Chloramphenicol reduces phage resistance evolution by suppressing bacterial cell surface mutants

Not scheduled
20m
Lecture Hall (Max Planck Institute for Evolutionary Biology)

Lecture Hall

Max Planck Institute for Evolutionary Biology

August-Thienemann Str. 2, 24306 Plön/ Germany

Speaker

Lavisha Parab

Description

Bacteriophages infect Gram-negative bacteria by attaching to molecules present on the bacterial outer membrane, often lipopolysaccharides (LPS). Modification of the LPS can lead to phage resistance.
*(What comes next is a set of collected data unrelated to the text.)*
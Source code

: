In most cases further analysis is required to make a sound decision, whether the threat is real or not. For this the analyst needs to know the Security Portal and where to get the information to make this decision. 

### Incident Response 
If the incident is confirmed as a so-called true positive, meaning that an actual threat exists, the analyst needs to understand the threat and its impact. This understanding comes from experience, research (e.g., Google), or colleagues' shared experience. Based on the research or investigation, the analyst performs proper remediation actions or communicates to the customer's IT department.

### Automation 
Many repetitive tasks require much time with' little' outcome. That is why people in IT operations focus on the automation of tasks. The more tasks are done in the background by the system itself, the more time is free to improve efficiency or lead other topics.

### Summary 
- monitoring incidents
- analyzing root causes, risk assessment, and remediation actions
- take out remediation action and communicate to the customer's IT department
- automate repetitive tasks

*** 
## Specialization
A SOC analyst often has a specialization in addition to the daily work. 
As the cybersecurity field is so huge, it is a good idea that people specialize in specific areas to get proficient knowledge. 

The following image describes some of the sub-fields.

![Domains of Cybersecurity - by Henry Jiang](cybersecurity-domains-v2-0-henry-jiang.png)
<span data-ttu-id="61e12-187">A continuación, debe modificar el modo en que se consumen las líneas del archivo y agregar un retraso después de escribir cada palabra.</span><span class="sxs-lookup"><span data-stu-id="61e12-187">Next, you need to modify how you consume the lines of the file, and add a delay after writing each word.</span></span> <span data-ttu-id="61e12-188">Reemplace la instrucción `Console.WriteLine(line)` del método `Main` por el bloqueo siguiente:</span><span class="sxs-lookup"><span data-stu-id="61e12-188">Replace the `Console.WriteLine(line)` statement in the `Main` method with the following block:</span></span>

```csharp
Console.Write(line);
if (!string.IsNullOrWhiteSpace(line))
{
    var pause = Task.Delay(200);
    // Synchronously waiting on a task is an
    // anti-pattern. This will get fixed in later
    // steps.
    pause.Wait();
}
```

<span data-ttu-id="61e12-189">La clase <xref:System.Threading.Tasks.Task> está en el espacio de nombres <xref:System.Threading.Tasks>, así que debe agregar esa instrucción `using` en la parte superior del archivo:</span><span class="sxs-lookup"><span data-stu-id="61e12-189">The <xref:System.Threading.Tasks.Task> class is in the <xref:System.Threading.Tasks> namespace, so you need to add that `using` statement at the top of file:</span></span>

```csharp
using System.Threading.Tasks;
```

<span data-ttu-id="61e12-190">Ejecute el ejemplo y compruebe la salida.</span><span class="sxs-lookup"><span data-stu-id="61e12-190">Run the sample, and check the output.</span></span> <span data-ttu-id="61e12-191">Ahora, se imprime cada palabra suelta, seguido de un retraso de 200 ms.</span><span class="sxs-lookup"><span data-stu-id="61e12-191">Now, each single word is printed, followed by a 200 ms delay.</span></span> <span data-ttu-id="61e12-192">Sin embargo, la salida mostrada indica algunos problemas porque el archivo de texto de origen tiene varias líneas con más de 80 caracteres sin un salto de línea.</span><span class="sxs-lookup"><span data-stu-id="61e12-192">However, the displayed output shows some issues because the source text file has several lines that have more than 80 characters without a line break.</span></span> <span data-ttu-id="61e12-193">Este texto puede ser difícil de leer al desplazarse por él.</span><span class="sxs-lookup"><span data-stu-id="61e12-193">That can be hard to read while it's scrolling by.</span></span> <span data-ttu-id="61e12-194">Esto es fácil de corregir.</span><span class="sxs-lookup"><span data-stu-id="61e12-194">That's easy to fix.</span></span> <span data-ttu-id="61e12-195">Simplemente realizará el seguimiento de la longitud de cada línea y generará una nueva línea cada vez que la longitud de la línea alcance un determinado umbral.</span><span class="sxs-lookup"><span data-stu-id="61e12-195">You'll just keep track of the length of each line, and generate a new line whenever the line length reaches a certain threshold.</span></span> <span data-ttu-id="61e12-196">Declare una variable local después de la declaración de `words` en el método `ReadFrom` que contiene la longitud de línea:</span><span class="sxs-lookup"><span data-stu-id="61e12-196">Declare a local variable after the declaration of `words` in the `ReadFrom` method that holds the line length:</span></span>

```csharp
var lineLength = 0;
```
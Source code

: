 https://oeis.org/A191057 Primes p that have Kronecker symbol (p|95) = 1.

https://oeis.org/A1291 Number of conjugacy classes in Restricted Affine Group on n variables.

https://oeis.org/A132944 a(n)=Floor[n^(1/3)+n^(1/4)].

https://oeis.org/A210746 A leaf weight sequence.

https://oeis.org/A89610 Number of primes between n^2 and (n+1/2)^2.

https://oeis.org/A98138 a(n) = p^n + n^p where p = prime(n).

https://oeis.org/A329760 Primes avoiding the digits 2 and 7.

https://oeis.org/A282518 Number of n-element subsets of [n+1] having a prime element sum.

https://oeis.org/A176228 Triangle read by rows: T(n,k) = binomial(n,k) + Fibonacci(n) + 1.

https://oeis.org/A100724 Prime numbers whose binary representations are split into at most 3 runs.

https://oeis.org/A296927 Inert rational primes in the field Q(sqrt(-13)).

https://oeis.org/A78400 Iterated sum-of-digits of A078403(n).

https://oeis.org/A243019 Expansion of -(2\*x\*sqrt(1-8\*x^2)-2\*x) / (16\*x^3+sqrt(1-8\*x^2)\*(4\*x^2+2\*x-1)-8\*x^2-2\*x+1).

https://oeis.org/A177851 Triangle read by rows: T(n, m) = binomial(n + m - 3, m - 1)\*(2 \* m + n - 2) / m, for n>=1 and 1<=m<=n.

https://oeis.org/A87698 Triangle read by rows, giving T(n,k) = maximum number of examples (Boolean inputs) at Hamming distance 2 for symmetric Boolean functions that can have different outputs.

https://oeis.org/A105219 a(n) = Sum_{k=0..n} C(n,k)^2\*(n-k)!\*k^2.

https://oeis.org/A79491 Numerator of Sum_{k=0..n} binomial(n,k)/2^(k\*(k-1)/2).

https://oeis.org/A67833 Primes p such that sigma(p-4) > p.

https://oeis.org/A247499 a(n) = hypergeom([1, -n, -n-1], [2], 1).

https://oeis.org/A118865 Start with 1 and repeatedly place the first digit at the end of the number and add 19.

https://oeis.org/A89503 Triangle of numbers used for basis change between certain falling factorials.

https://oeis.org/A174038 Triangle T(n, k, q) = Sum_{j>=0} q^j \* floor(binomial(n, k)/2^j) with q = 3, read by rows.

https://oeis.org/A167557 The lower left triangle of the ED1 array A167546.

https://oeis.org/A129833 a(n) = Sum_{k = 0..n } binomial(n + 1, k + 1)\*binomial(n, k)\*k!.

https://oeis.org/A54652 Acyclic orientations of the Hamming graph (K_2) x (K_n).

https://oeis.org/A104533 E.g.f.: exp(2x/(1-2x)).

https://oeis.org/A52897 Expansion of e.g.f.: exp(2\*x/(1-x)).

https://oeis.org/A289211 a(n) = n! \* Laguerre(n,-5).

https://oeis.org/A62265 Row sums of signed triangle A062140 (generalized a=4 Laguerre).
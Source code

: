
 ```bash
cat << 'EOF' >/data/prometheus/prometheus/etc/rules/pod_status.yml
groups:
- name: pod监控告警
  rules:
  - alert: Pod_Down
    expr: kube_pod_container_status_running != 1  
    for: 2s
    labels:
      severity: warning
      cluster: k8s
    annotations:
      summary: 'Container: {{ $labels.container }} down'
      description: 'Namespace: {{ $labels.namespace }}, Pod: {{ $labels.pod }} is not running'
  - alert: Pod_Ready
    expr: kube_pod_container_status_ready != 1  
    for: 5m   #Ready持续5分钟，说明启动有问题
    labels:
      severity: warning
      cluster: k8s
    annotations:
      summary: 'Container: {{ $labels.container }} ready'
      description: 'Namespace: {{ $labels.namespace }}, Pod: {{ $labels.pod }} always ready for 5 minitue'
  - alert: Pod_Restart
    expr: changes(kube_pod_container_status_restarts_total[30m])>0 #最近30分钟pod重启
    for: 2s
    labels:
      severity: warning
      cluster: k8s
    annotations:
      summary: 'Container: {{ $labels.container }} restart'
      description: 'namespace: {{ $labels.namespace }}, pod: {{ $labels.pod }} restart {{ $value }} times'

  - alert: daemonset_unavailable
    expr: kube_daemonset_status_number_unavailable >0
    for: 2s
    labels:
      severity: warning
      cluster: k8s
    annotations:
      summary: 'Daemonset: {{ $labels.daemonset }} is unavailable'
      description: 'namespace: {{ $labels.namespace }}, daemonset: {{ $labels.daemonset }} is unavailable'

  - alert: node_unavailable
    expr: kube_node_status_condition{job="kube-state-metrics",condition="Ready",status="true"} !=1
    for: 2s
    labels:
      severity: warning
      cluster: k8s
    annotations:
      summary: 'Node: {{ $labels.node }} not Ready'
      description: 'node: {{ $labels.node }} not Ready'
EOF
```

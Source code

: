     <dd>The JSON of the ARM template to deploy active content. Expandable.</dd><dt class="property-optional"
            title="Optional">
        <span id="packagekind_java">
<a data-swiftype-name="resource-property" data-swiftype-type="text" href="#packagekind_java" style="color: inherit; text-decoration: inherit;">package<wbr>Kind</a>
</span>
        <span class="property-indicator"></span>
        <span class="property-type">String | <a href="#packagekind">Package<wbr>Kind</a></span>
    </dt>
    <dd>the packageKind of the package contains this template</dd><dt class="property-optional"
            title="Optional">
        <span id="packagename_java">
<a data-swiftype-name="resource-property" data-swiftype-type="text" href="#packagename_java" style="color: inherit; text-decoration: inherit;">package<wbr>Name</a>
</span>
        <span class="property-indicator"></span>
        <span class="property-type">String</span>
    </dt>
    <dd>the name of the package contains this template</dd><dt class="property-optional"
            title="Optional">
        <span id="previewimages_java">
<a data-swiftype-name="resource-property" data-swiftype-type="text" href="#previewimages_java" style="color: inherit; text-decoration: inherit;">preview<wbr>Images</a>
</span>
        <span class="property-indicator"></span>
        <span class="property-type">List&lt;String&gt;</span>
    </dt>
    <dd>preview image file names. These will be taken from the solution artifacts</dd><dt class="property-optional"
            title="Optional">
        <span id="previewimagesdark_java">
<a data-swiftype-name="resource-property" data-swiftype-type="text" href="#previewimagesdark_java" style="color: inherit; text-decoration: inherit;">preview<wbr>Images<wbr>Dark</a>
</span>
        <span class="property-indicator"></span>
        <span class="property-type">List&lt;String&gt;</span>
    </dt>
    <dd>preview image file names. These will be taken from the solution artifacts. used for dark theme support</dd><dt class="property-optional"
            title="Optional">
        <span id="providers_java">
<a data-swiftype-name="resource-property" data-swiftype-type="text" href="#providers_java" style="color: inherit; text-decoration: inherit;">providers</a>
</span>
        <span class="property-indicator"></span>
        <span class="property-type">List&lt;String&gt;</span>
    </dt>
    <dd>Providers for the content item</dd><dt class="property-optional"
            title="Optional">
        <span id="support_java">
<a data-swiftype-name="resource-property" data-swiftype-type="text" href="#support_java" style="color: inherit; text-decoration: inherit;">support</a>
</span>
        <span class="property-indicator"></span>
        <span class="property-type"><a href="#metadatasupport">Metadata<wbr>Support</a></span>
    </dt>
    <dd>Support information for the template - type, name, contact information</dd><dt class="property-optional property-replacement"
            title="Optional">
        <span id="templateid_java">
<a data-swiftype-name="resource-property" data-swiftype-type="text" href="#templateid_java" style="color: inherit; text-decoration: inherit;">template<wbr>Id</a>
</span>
LPS modifications also impact antibiotic susceptibility, allowing for phage-antibiotic synergism. The mechanism for these synergistic interactions is unclear. Here, we show that antibiotics affect the evolution of phage resistance using phage ΦX174 and Escherichia coli C wildtype. We use a collection of E. coli C LPS mutants, each of which is resistant to ΦX174, and has either a “rough” or “deep-rough” LPS phenotype. Growth of deep rough mutants is inhibited at subinhibitory chloramphenicol concentrations. In contrast, gentamicin has no major effect on growth. Hypothesis testing shows that treating E. coli C wildtype with ΦX174 and chloramphenicol eliminates deep rough mutants, and reduces phage resistance evolution. Our results show that differential survival of phage resistant mutants with antibiotics explains phage-antibiotic synergism in our model system.